OBCDC: sync virtual generated columns
From OceanBase 4.0, virtual generated columns are no longer stored in the CLOG, so OBCDC could not sync them—downstream systems that depend on those columns would see missing data. V4.4.2 adds support for syncing virtual generated columns so downstream systems can consume virtual column data.
Oracle compatibility
INTERVAL partitioning
Oracle-compatible mode now supports INTERVAL partitioning: when inserted data falls outside existing partition ranges, new partitions are created automatically, reducing partition management overhead. See Partition overview.
OBKV and multi-model
OBKV: weak read and read-from-nearby-IDC
- Weak read: Read from follower replicas (data may be slightly behind the leader).
- Read from nearby IDC: Clients prefer the nearest IDC by location or network topology to reduce latency and improve response time.
Performance
Faster serial table creation
To improve DDL performance, the 4.2.x version supports parallel execution of DDL operations such as CREATE and DROP. However, when unsupported DDL operations are present, parallel DDL capabilities cannot be utilized.

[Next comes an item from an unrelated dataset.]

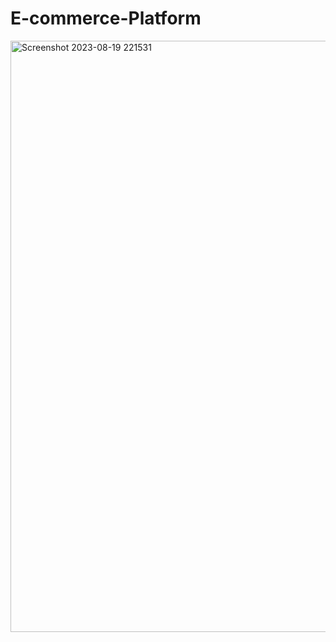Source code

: # E-commerce-Platform

<img width="946" alt="Screenshot 2023-08-19 221531" src="https://github.com/jahangirzadanurlan/E-commerce-Platform/assets/103985861/98aa5370-c1ba-4afa-8171-1d4e67c5e464">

Therefore, optimizing serial DDL performance is necessary. This feature targets serial table creation, optimizing schema generation, writing, and refresh processes. It significantly improves the speed of serial table creation and slightly enhances the performance of other DDL operations. Testing showed that creating 1,000 sysbench simple tables in V4.4.2 improved performance by 60% compared to V4.3.5.
Large-scale domestic hardware
Optimizations target CPU hotspots in typical workloads on domestic CPU environments, including PDML and replication-table queries. On 256-core systems, high-concurrency PDML is about 25% faster and memory use in non-PDML scenarios is reduced; replication-table queries from followers go from ~20k QPS to 270k+ QPS (within 10% of leader query throughput at ~300k QPS). Benefits also apply on smaller (e.g. 32-core) systems.
PX adaptive task splitting
Long-tail tasks in PX scans are adaptively split for better load balance and faster queries. See Distributed execution and parallel queries.
Security
Application-transparent column encryption
V4.4.2 supports transparent column-level data protection. DBAs can define protection rules on table columns and use DDL and permissions to create, change, or drop sensitive rules. SELECT on protected columns without PLAINACCESS returns encrypted values; DML returns a no-permission result.
Usability improvements
Enhanced ASH data integrity
V4.2.5 reworked ASH so it can track tenant queue request state; each request writes one record per second to a 30 MB ASH buffer (~50k records). Every two minutes the system decides whether to flush to disk. Under heavy queue backlog, the buffer could fill before flush and overwrite data, losing important diagnostic events. V4.4.2 adds a
weightcolumn (default 1) to__all_virtual_ash. When the buffer is at risk of filling quickly (e.g. due to backlog), instead of writing one ASH record per backlog wait event, a single record usesweightto represent multiple events, improving diagnostic completeness.SQLSTAT rework
SQLSTAT collects SQL execution statistics to help find RT anomalies. Previous issues included high lib cache usage limiting plan cache, follower data being wrong because only the leader snapshot was updated, and delayed persistence. V4.4.2 reworks SQLSTAT: statistics are kept in a tenant-level hashmap with periodic snapshots and eviction; they are accumulated at the physical plan layer and then aggregated into the hashmap, and virtual table queries trigger sync, improving accuracy and timeliness.